With the following code:
combinar_textos_parecidos <- function(x, max_dist, method = "lv"){
x <- as.character(x)
distancias <- stringdist::stringdistmatrix(x, x, method = method)
for(i in 1:length(x)){
small_dist <- distancias[i,] < max_dist
if(sum(small_dist) > 1){
x[small_dist] <- x[which(small_dist)[1]]
}
}
return(x)
}
Copy of the question linked and adapted to choose the distance calculation method.
library(stringr)
textos %>% str_replace_all("-", " ") %>%
str_replace_all("[:space:]{1,}", " ") %>%
combinar_textos_parecidos(0.4, method = "jaccard")
[1] "ADASA/DF" "ADASA AGENCIA DE AGUAS" "ADASA/DF" "CASA CIVIL"
[5] "CASA CIVIL" "CASA CIVIL" "CASA CIVIL" "CASA CIVIL"
[9] "CASA CIVIL" "CASA CIVIL" "CASA CIVIL"
That way, in your example you would need to change only 1 element of your vector.
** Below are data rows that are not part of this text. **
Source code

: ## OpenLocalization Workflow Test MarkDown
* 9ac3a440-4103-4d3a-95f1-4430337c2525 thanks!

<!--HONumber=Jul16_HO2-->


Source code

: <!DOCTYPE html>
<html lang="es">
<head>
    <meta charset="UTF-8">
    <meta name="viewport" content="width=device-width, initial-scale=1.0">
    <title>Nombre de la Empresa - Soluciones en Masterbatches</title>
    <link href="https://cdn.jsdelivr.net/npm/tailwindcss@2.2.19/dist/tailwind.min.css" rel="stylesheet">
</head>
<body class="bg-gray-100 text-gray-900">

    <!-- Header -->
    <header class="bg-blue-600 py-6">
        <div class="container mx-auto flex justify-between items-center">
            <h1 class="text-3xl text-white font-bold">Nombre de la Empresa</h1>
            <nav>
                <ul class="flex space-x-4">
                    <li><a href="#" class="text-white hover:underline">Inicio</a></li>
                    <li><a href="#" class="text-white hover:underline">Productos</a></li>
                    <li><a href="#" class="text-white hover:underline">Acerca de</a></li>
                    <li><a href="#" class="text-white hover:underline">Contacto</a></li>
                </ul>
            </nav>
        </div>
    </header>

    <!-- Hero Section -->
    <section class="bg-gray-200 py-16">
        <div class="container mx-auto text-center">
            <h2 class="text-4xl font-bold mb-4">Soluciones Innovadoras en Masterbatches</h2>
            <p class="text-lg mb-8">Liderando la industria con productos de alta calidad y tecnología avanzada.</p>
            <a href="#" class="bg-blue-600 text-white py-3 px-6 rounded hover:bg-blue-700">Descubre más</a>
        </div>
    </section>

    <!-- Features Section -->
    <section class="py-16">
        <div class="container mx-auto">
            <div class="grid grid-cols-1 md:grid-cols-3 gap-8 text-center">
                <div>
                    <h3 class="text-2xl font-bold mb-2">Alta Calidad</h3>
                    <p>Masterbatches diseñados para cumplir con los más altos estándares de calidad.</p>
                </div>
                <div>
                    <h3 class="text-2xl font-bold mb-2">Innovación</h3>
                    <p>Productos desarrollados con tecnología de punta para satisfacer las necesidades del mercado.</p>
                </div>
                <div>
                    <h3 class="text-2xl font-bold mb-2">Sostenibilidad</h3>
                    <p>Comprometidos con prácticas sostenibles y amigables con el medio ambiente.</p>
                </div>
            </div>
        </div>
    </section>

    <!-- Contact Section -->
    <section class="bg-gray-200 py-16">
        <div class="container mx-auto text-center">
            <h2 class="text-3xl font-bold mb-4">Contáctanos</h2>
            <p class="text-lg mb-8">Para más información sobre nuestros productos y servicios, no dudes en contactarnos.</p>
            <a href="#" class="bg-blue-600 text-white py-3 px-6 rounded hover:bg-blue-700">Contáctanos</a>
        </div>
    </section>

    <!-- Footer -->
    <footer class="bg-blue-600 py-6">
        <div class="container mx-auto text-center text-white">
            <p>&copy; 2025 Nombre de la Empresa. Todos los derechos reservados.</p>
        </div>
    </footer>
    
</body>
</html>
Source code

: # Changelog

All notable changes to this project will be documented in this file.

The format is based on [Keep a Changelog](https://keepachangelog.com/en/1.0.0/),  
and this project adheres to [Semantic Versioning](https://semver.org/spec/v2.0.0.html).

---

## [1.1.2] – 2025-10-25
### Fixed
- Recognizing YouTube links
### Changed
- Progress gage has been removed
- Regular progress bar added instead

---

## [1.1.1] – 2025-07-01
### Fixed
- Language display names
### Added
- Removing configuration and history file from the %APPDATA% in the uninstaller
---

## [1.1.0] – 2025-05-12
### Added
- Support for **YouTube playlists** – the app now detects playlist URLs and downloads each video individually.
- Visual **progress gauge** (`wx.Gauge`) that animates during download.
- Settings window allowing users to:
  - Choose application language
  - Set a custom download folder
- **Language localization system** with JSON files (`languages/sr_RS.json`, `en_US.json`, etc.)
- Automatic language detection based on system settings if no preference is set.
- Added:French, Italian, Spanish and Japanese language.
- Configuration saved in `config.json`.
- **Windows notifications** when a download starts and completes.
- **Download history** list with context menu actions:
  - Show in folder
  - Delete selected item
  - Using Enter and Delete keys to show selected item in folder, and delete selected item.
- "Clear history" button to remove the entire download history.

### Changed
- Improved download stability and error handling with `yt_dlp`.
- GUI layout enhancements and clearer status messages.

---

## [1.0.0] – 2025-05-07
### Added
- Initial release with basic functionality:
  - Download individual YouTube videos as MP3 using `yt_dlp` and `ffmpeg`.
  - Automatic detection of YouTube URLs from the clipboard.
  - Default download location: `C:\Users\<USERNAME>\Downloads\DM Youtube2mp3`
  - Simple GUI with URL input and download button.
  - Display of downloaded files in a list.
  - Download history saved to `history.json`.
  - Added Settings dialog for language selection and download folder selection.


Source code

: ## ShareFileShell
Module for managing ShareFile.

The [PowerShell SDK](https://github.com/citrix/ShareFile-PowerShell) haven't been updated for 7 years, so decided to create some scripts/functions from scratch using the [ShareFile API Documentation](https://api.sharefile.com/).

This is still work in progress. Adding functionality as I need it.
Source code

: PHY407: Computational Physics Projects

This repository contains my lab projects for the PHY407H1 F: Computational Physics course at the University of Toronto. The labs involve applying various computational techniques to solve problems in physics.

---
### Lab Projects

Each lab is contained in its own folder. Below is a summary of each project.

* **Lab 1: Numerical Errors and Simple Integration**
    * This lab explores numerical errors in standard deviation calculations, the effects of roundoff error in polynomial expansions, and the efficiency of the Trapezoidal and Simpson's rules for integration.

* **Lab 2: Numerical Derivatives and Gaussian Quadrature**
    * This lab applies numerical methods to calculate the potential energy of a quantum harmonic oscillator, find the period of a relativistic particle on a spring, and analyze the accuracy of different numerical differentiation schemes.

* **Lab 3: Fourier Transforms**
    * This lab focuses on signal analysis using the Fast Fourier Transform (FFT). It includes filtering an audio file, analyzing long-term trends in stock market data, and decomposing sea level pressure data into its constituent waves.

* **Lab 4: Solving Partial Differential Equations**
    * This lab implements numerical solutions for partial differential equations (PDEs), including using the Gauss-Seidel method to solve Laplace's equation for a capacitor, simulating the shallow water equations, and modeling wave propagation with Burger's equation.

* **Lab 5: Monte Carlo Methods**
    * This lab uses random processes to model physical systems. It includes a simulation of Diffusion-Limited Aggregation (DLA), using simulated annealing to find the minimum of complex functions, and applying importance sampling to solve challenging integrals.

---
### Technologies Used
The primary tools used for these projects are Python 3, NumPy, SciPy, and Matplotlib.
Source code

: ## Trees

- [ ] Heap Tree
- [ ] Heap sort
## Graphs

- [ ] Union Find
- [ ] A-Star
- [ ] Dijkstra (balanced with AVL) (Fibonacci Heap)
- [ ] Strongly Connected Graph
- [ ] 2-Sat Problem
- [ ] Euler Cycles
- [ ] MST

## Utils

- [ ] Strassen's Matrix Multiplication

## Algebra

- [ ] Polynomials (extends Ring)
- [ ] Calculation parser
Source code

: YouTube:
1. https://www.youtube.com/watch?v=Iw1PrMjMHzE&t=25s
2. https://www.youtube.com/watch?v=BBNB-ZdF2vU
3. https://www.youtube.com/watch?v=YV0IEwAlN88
Of course, this is just an alternative. You could also create an auxiliary table with all possible companies and make a join using the fuzzyjoin
package. For some reason the package does not join when one of the tables has only one column (I'll open an issue in github), but you can use it.
Example:
textos <- data.frame(emp = c("ADASA/DF", "ADASA-AGENCIA DE AGUAS", "ADASA-DF",
"CASA CIVIL", "CASA CIVIL - DF", "CASA CIVIL DA GOVERNADORIA DF", "CASA CIVIL DO DF", "CASA CIVIL DO DF.", "CASA CIVIL DO DIST. FEDERAL", "CASA CIVIL DO DISTRITO FEDERAL", "SEC. ESTADO DA CASA CIVIL"),
stringsAsFactors = F, a = 1
)
empresas <- data.frame(emp = c("ADASA", "CASA CIVIL"), emp2 = c("ADASA", "CASA CIVIL"), stringsAsFactors = F)
library(fuzzyjoin)
regex_left_join(textos, empresas, by = c(emp = "emp"))
emp.x a emp.y emp2
1 ADASA/DF 1 ADASA ADASA
2 ADASA-AGENCIA DE AGUAS 1 ADASA ADASA
3 ADASA-DF 1 ADASA ADASA
4 CASA CIVIL 1 CASA CIVIL CASA CIVIL
5 CASA CIVIL - DF 1 CASA CIVIL CASA CIVIL
6 CASA CIVIL DA GOVERNADORIA DF 1 CASA CIVIL CASA CIVIL
7 CASA CIVIL DO DF 1 CASA CIVIL CASA CIVIL
8 CASA CIVIL DO DF. 1 CASA CIVIL CASA CIVIL
9 CASA CIVIL DO DIST. FEDERAL 1 CASA CIVIL CASA CIVIL
10 CASA CIVIL DO DISTRITO FEDERAL 1 CASA CIVIL CASA CIVIL
11 SEC. ESTADO DA CASA CIVIL 1 CASA CIVIL CASA CIVIL